### Exercise brief
Begin at the first line of the data and copy each line through the one containing "and backward-chaining reasoning", that line included, with no pictures.

-- Supplied material follows --

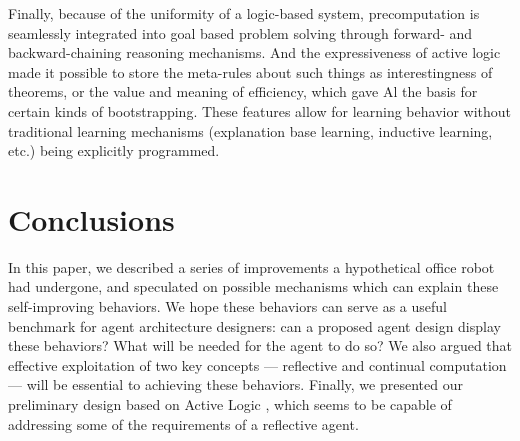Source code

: \documentclass{llncs}
\begin{document}
Finally, because of the uniformity of a logic-based system, precomputation
is seamlessly integrated into goal based problem solving through forward-
and backward-chaining reasoning mechanisms. And the expressiveness of
active logic made it possible to store the meta-rules about such things as
interestingness of theorems, or the value and meaning of efficiency, which
gave Al the basis for certain kinds of bootstrapping.  These features allow
for learning behavior without traditional learning mechanisms (explanation
base learning, inductive learning, etc.) being explicitly programmed.

%
%
%


\section{Conclusions}

In this paper, we described a series of improvements a hypothetical office
robot had undergone, and speculated on possible mechanisms which can
explain these self-improving behaviors.  We hope these behaviors can serve
as a useful benchmark for agent architecture designers: can a proposed
agent design display these behaviors?  What will be needed for the agent to
do so?  We also argued that effective exploitation of two key concepts ---
reflective and continual computation --- will be essential to achieving
these behaviors.  Finally, we presented our preliminary design based on
Active Logic
\cite{elgot-drapkin/perlis:reasoning:jetai,elgot-drapkin/kraus/miller/nirkhe/perlis1996:active_logics},
which seems to be capable of addressing some of the requirements of a
reflective agent.
\end{document}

-- Supplied material concluded --

### Problem solution
Source code

: \documentclass{llncs}
\begin{document}
Finally, because of the uniformity of a logic-based system, precomputation
is seamlessly integrated into goal based problem solving through forward-
and backward-chaining reasoning mechanisms. And the expressiveness of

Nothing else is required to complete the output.